**EXERCISE REQUIREMENTS**
Some lines in the material below hold the word "спуск". Copy all of them.

++++++++++++++++++++

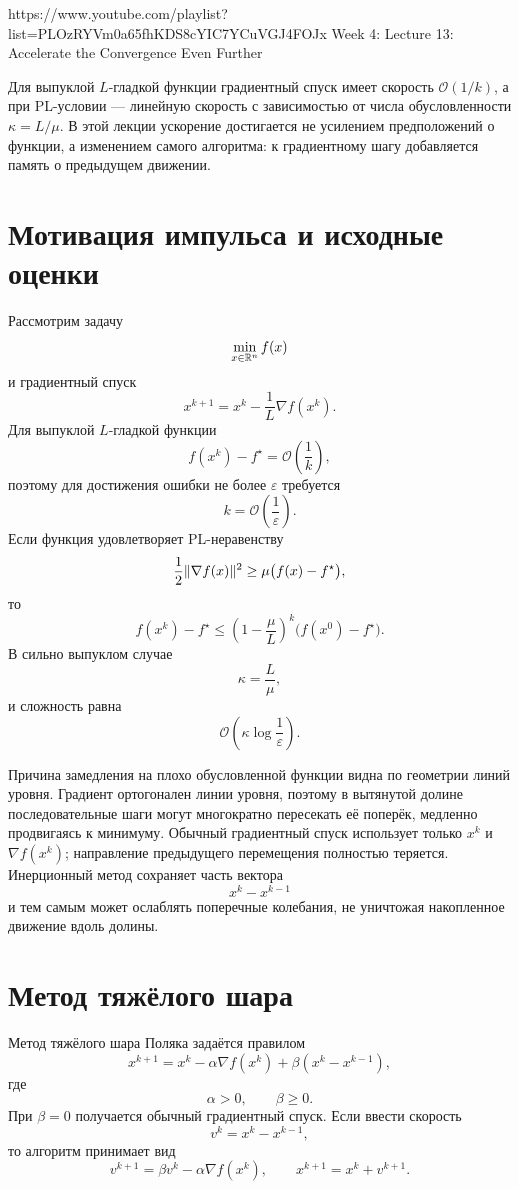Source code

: 
\sourcevideo
    {https://www.youtube.com/playlist?list=PLOzRYVm0a65fhKDS8cYIC7YCuVGJ4FOJx}
    {Week 4: Lecture 13: Accelerate the Convergence Even Further}

Для выпуклой \(L\)-гладкой функции градиентный спуск имеет скорость
\(\mathcal O(1/k)\), а при PL-условии --- линейную скорость с
зависимостью от числа обусловленности \(\kappa=L/\mu\). В этой лекции
ускорение достигается не усилением предположений о функции, а
изменением самого алгоритма: к градиентному шагу добавляется память о
предыдущем движении.

\section{Мотивация импульса и исходные оценки}

Рассмотрим задачу
\[
    \min_{x\in\RR^n}f(x)
\]
и градиентный спуск
\[
    x^{k+1}=x^k-\frac1L\nabla f(x^k).
\]
Для выпуклой \(L\)-гладкой функции
\[
    f(x^k)-f^\star
    =
    \mathcal O\!\left(\frac1k\right),
\]
поэтому для достижения ошибки не более \(\varepsilon\) требуется
\[
    k
    =
    \mathcal O\!\left(\frac1\varepsilon\right).
\]
Если функция удовлетворяет PL-неравенству
\[
    \frac12\norm{\nabla f(x)}^2
    \ge
    \mu\bigl(f(x)-f^\star\bigr),
\]
то
\[
    f(x^k)-f^\star
    \le
    \left(1-\frac\mu L\right)^k
    \bigl(f(x^0)-f^\star\bigr).
\]
В сильно выпуклом случае
\[
    \kappa=\frac L\mu,
\]
и сложность равна
\[
    \mathcal O\!\left(
        \kappa\log\frac1\varepsilon
    \right).
\]

Причина замедления на плохо обусловленной функции видна по геометрии
линий уровня. Градиент ортогонален линии уровня, поэтому в вытянутой
долине последовательные шаги могут многократно пересекать её поперёк,
медленно продвигаясь к минимуму. Обычный градиентный спуск использует
только \(x^k\) и \(\nabla f(x^k)\); направление предыдущего
перемещения полностью теряется. Инерционный метод сохраняет часть
вектора
\[
    x^k-x^{k-1}
\]
и тем самым может ослаблять поперечные колебания, не уничтожая
накопленное движение вдоль долины.

\section{Метод тяжёлого шара}

Метод тяжёлого шара Поляка задаётся правилом
\[
    x^{k+1}
    =
    x^k
    -
    \alpha\nabla f(x^k)
    +
    \beta(x^k-x^{k-1}),
\]
где
\[
    \alpha>0,
    \qquad
    \beta\ge0.
\]
При \(\beta=0\) получается обычный градиентный спуск. Если ввести
скорость
\[
    v^k=x^k-x^{k-1},
\]
то алгоритм принимает вид
\[
    v^{k+1}
    =
    \beta v^k-\alpha\nabla f(x^k),
    \qquad
    x^{k+1}=x^k+v^{k+1}.
\]


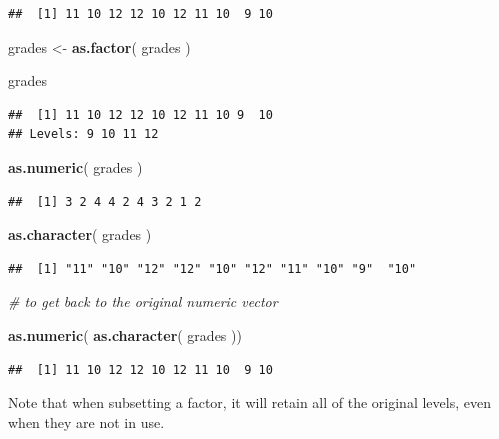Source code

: \documentclass[]{book}
\newenvironment{Shaded}{\begin{snugshade}}{\end{snugshade}}
\newcommand{\CommentTok}[1]{\textcolor[rgb]{0.56,0.35,0.01}{\textit{#1}}}
\newcommand{\KeywordTok}[1]{\textcolor[rgb]{0.13,0.29,0.53}{\textbf{#1}}}
\newcommand{\NormalTok}[1]{#1}
\newcommand{\StringTok}[1]{\textcolor[rgb]{0.31,0.60,0.02}{#1}}
\theoremstyle{definition}
\theoremstyle{definition}
\theoremstyle{definition}
\theoremstyle{remark}
\begin{document}
\begin{verbatim}
##  [1] 11 10 12 12 10 12 11 10  9 10
\end{verbatim}

\begin{Shaded}
\begin{Highlighting}[]
\NormalTok{grades <-}\StringTok{ }\KeywordTok{as.factor}\NormalTok{( grades )}

\NormalTok{grades}
\end{Highlighting}
\end{Shaded}

\begin{verbatim}
##  [1] 11 10 12 12 10 12 11 10 9  10
## Levels: 9 10 11 12
\end{verbatim}

\begin{Shaded}
\begin{Highlighting}[]
\KeywordTok{as.numeric}\NormalTok{( grades )}
\end{Highlighting}
\end{Shaded}

\begin{verbatim}
##  [1] 3 2 4 4 2 4 3 2 1 2
\end{verbatim}

\begin{Shaded}
\begin{Highlighting}[]
\KeywordTok{as.character}\NormalTok{( grades )}
\end{Highlighting}
\end{Shaded}

\begin{verbatim}
##  [1] "11" "10" "12" "12" "10" "12" "11" "10" "9"  "10"
\end{verbatim}

\begin{Shaded}
\begin{Highlighting}[]
\CommentTok{# to get back to the original numeric vector}

\KeywordTok{as.numeric}\NormalTok{( }\KeywordTok{as.character}\NormalTok{( grades ))}
\end{Highlighting}
\end{Shaded}

\begin{verbatim}
##  [1] 11 10 12 12 10 12 11 10  9 10
\end{verbatim}

Note that when subsetting a factor, it will retain all of the original
levels, even when they are not in use.
\end{document}
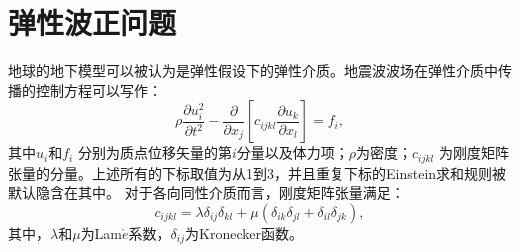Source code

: \section{弹性波正问题}
\label{sec:forward_problem}
地球的地下模型可以被认为是弹性假设下的弹性介质。地震波波场在弹性介质中传播的控制方程可以写作：
\begin{equation}
	\rho \frac{\partial u^2_i}{\partial t^2}  -
	\frac{\partial}{\partial x_j}\left[c_{ijkl}\frac{\partial u_{k}}{\partial
	x_l}\right]=f_i,
	\label{eq:WE} 
\end{equation}
其中$u_i$和$f_i$ 分别为质点位移矢量的第$i$分量以及体力项；$\rho$为密度；$c_{ijkl}$
为刚度矩阵张量的分量。上述所有的下标取值为从1到3，并且重复下标的Einstein求和规则被默认隐含在其中。
对于各向同性介质而言，刚度矩阵张量满足：
\begin{equation}
	c_{ijkl}=\lambda\delta_{ij}\delta
	_{kl}+\mu(\delta_{ik}\delta _{jl}+\delta _{il}\delta_{jk}),
	\label{Lame}
\end{equation}
其中，$\lambda$和$\mu$为Lam$\acute{e}$系数，$\delta_{ij}$为Kronecker函数。 


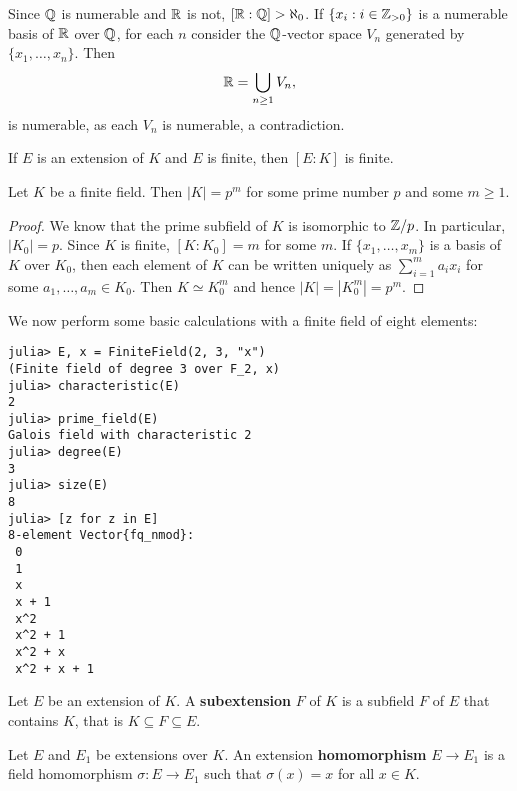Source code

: \begin{example}
	Since $\mathbb{Q}$ is numerable and 
	$\mathbb{R}$ is not, $[\mathbb{R}:\mathbb{Q}]>\aleph_0$. If $\{x_i:i\in\mathbb{Z}_{>0}\}$ 
	is a numerable basis of $\mathbb{R}$ over $\mathbb{Q}$, for each
	$n$ consider the $\mathbb{Q}$-vector space
	$V_n$ generated by $\{x_1,\dots,x_n\}$. Then 
	\[
		\mathbb{R}=\bigcup_{n\geq1}V_n,
	\]
	is numerable, as each $V_n$ is numerable, a contradiction.
\end{example}

If $E$ is an extension of $K$ and $E$ is finite,
then $[E:K]$ is finite. 

\begin{proposition}
	Let $K$ be a finite field. Then $|K|=p^m$ 
	for some prime number $p$ and some $m\geq1$. 
\end{proposition}

\begin{proof}
	We know that the prime subfield of $K$ is isomorphic to $\mathbb{Z}/p$. 
	In particular, $|K_0|=p$. Since $K$ is finite, 
	$[K:K_0]=m$ for some $m$. If $\{x_1,\dots,x_m\}$ is a basis
	of $K$ over $K_0$, then each element
	of $K$ can be written uniquely as
	$\sum_{i=1}^ma_ix_i$ for some $a_1,\dots,a_m\in K_0$. Then
	$K\simeq K_0^m$ and hence $|K|=|K_0^m|=p^m$. 
\end{proof}

We now perform some basic calculations 
with a finite field of eight elements: 
\begin{lstlisting}
julia> E, x = FiniteField(2, 3, "x")
(Finite field of degree 3 over F_2, x)
julia> characteristic(E)
2
julia> prime_field(E)
Galois field with characteristic 2
julia> degree(E)
3
julia> size(E)
8
julia> [z for z in E]
8-element Vector{fq_nmod}:
 0
 1
 x
 x + 1
 x^2
 x^2 + 1
 x^2 + x
 x^2 + x + 1
\end{lstlisting}



\begin{definition}
	Let $E$ be an extension of $K$. A \textbf{subextension} $F$ 
	of $K$ is a subfield $F$ of $E$ that contains $K$, that is
	$K\subseteq F\subseteq E$. 
\end{definition}

\begin{definition}
	Let $E$ and $E_1$ be extensions over $K$. An extension
	\textbf{homomorphism} $E\to E_1$ is a 
	field homomorphism $\sigma\colon E\to E_1$ such that 
	$\sigma(x)=x$ for all $x\in K$. 
\end{definition}

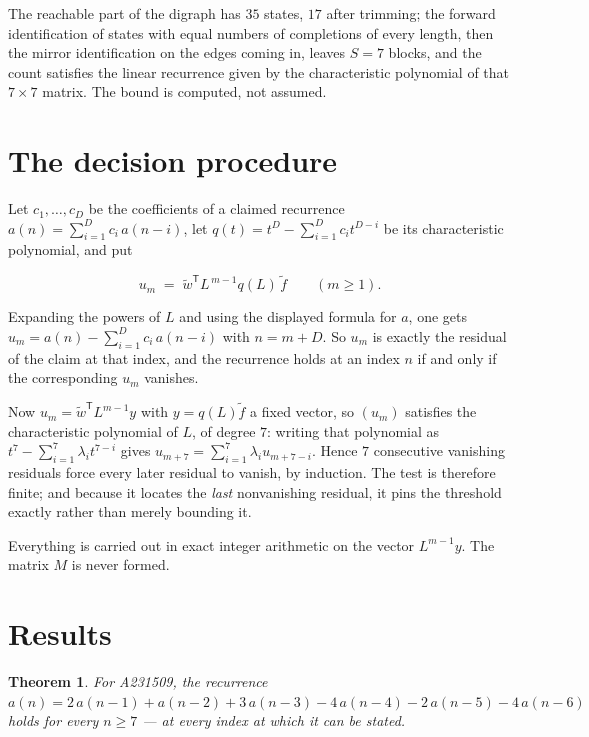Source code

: \documentclass[11pt]{article}
\newtheorem{theorem}{Theorem}
\theoremstyle{definition}
\begin{document}
The reachable part of the digraph has $35$ states, $17$ after trimming; the forward identification of states with equal numbers of completions of every length, then the mirror identification on the edges coming in, leaves $S = 7$ blocks, and the count satisfies the linear recurrence given by the characteristic polynomial of that $7\times7$ matrix. The bound is computed, not assumed.

\section{The decision procedure}

Let $c_1,\dots,c_D$ be the coefficients of a claimed recurrence $a(n) = \sum_{i=1}^{D} c_i\,a(n-i)$, let $q(t) = t^{D} - \sum_{i=1}^{D} c_i t^{D-i}$ be its characteristic polynomial, and put

\[u_m \;=\; \tilde w^{\mathsf T} L^{\,m-1} q(L)\,\tilde f \qquad (m \ge 1).\]

Expanding the powers of $L$ and using the displayed formula for $a$, one gets $u_m = a(n) - \sum_{i=1}^{D} c_i\,a(n-i)$ with $n = m + D$. So $u_m$ is exactly the residual of the claim at that index, and the recurrence holds at an index $n$ if and only if the corresponding $u_m$ vanishes.

Now $u_m = \tilde w^{\mathsf T} L^{m-1} y$ with $y = q(L)\tilde f$ a fixed vector, so $(u_m)$ satisfies the characteristic polynomial of $L$, of degree $7$: writing that polynomial as $t^{7} - \sum_{i=1}^{7} \lambda_i t^{7-i}$ gives $u_{m+7} = \sum_{i=1}^{7} \lambda_i u_{m+7-i}$. Hence $7$ consecutive vanishing residuals force every later residual to vanish, by induction. The test is therefore finite; and because it locates the {\itshape last} nonvanishing residual, it pins the threshold exactly rather than merely bounding it.

Everything is carried out in exact integer arithmetic on the vector $L^{m-1}y$. The matrix $M$ is never formed.

\section{Results}

\begin{theorem} For A231509, the recurrence $a(n) = 2\,a(n-1) + a(n-2) + 3\,a(n-3) - 4\,a(n-4) - 2\,a(n-5) - 4\,a(n-6)$ holds for every $n \ge 7$ --- at every index at which it can be stated.\end{theorem}
\end{document}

++++++++++++++++++++

**OUTPUT OF THE TASK**
Для выпуклой \(L\)-гладкой функции градиентный спуск имеет скорость
и градиентный спуск
медленно продвигаясь к минимуму. Обычный градиентный спуск использует
При \(\beta=0\) получается обычный градиентный спуск. Если ввести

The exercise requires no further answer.